Abstract

Commercial workloads form an important class of applications and have performance characteristics that are distinct from scientific and technical benchmarks such as the SPEC CPU. However, due to the prohibitive simulation time of commercial workloads, it is extremely difficult to use them in computer architecture research. In this paper, we study the efficacy of using statistical sampling-based simulation methodology for two classes of commercial workloads: a Java server benchmark SPECjbb2000 and an online transaction processing (OLTP) benchmark DBT-2. Our results show that, although SPECjbb2000 shows distinct garbage collection phases, there are no large-scale phases in the OLTP benchmark. We take advantage of this stationary behavior in the steady phase and propose a statistical sampling-based simulation technique DynaSim with two dynamic stopping rules.

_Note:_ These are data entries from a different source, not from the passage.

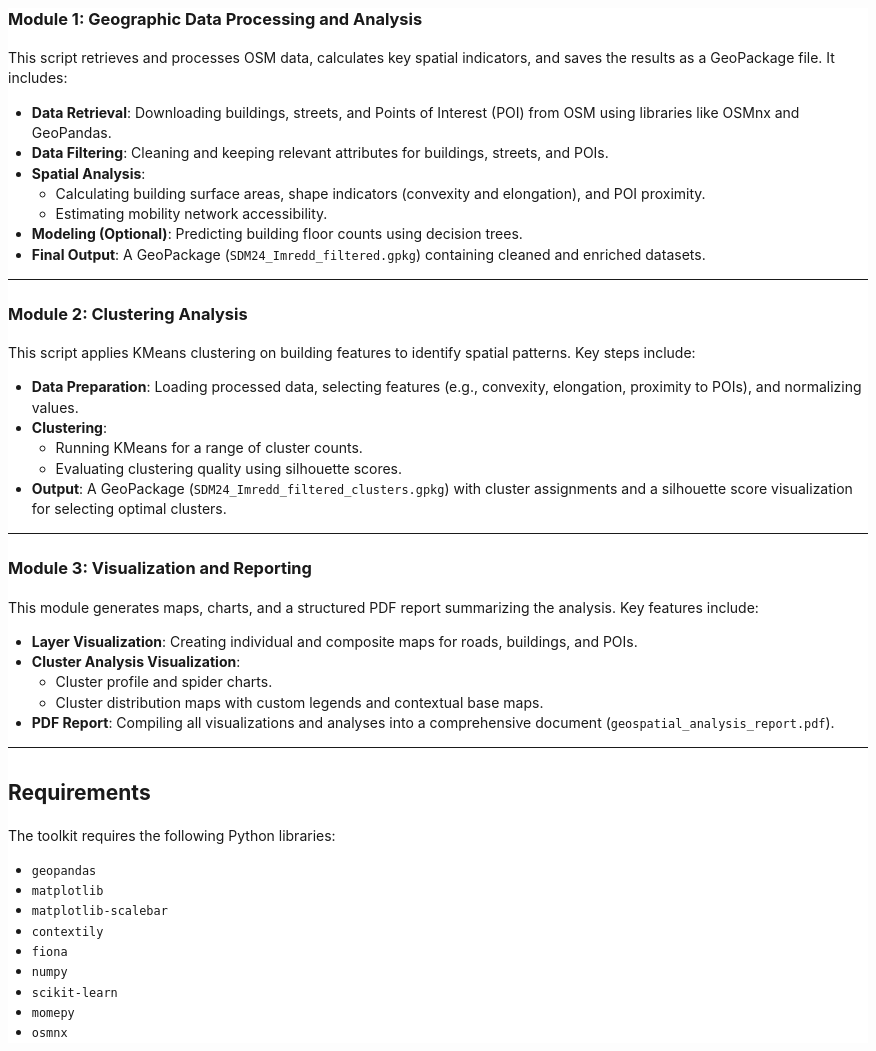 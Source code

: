### **Module 1: Geographic Data Processing and Analysis**

This script retrieves and processes OSM data, calculates key spatial indicators, and saves the results as a GeoPackage file. It includes:

- **Data Retrieval**: Downloading buildings, streets, and Points of Interest (POI) from OSM using libraries like OSMnx and GeoPandas.
- **Data Filtering**: Cleaning and keeping relevant attributes for buildings, streets, and POIs.
- **Spatial Analysis**:
  - Calculating building surface areas, shape indicators (convexity and elongation), and POI proximity.
  - Estimating mobility network accessibility.
- **Modeling (Optional)**: Predicting building floor counts using decision trees.
- **Final Output**: A GeoPackage (`SDM24_Imredd_filtered.gpkg`) containing cleaned and enriched datasets.

---

### **Module 2: Clustering Analysis**

This script applies KMeans clustering on building features to identify spatial patterns. Key steps include:

- **Data Preparation**: Loading processed data, selecting features (e.g., convexity, elongation, proximity to POIs), and normalizing values.
- **Clustering**:
  - Running KMeans for a range of cluster counts.
  - Evaluating clustering quality using silhouette scores.
- **Output**: A GeoPackage (`SDM24_Imredd_filtered_clusters.gpkg`) with cluster assignments and a silhouette score visualization for selecting optimal clusters.

---

### **Module 3: Visualization and Reporting**

This module generates maps, charts, and a structured PDF report summarizing the analysis. Key features include:

- **Layer Visualization**: Creating individual and composite maps for roads, buildings, and POIs.
- **Cluster Analysis Visualization**:
  - Cluster profile and spider charts.
  - Cluster distribution maps with custom legends and contextual base maps.
- **PDF Report**: Compiling all visualizations and analyses into a comprehensive document (`geospatial_analysis_report.pdf`).

---

## Requirements

The toolkit requires the following Python libraries:
- `geopandas`
- `matplotlib`
- `matplotlib-scalebar`
- `contextily`
- `fiona`
- `numpy`
- `scikit-learn`
- `momepy`
- `osmnx`
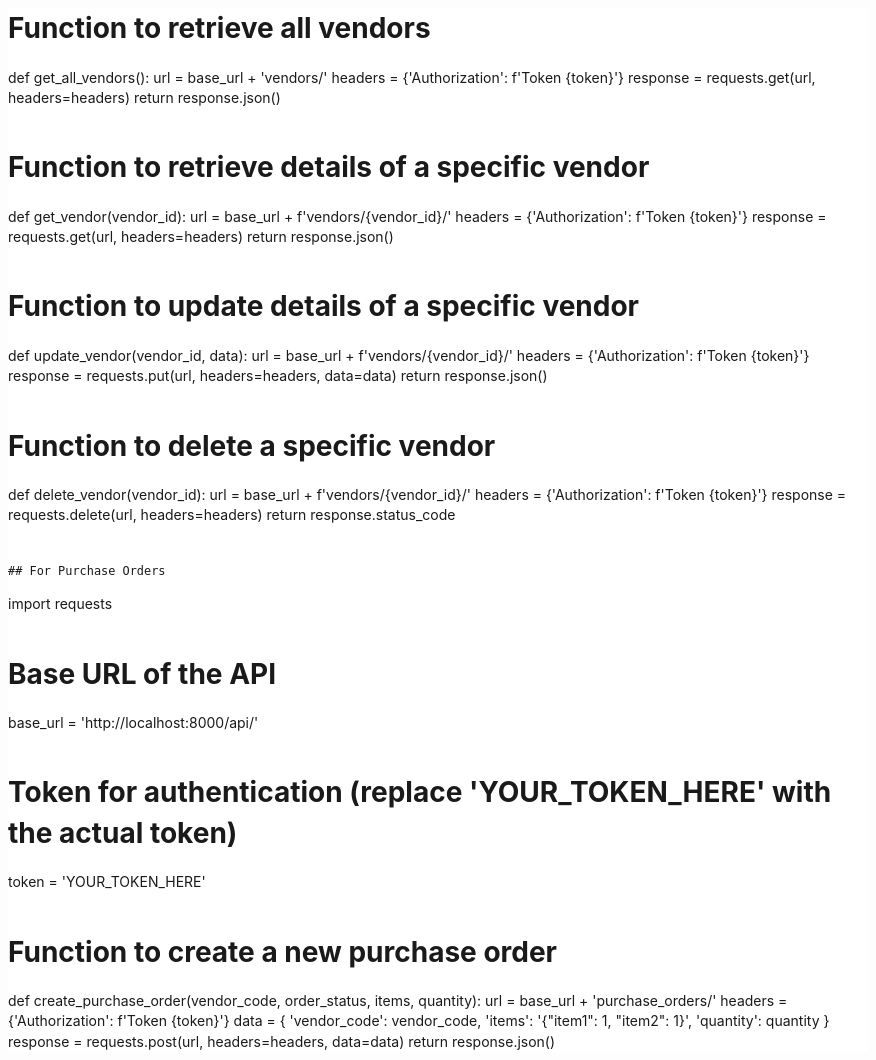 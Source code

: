 # Function to retrieve all vendors
def get_all_vendors():
    url = base_url + 'vendors/'
    headers = {'Authorization': f'Token {token}'}
    response = requests.get(url, headers=headers)
    return response.json()

# Function to retrieve details of a specific vendor
def get_vendor(vendor_id):
    url = base_url + f'vendors/{vendor_id}/'
    headers = {'Authorization': f'Token {token}'}
    response = requests.get(url, headers=headers)
    return response.json()

# Function to update details of a specific vendor
def update_vendor(vendor_id, data):
    url = base_url + f'vendors/{vendor_id}/'
    headers = {'Authorization': f'Token {token}'}
    response = requests.put(url, headers=headers, data=data)
    return response.json()

# Function to delete a specific vendor
def delete_vendor(vendor_id):
    url = base_url + f'vendors/{vendor_id}/'
    headers = {'Authorization': f'Token {token}'}
    response = requests.delete(url, headers=headers)
    return response.status_code

```

## For Purchase Orders 
```
import requests

# Base URL of the API
base_url = 'http://localhost:8000/api/'

# Token for authentication (replace 'YOUR_TOKEN_HERE' with the actual token)
token = 'YOUR_TOKEN_HERE'

# Function to create a new purchase order
def create_purchase_order(vendor_code, order_status, items, quantity):
    url = base_url + 'purchase_orders/'
    headers = {'Authorization': f'Token {token}'}
    data = {
        'vendor_code': vendor_code,
        'items': '{"item1": 1, "item2": 1}',
        'quantity': quantity
    }
    response = requests.post(url, headers=headers, data=data)
    return response.json()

In this approach, the simulation terminates once the target accuracy has been met. We apply DynaSim to simulate commercial workloads and show that, with the simulation of only a few million total instructions, the error can be within 3 percent, at a confidence level of 99 percent. DynaSim compares favorably with random sampling and representative sampling in terms of the total number of instructions simulated (time cost) and with representative sampling in terms of the number of checkpoints (storage cost). DynaSim increases the usability of a sampling-based simulation approach for commercial workloads and will encourage the use of commercial workloads in computer architecture research.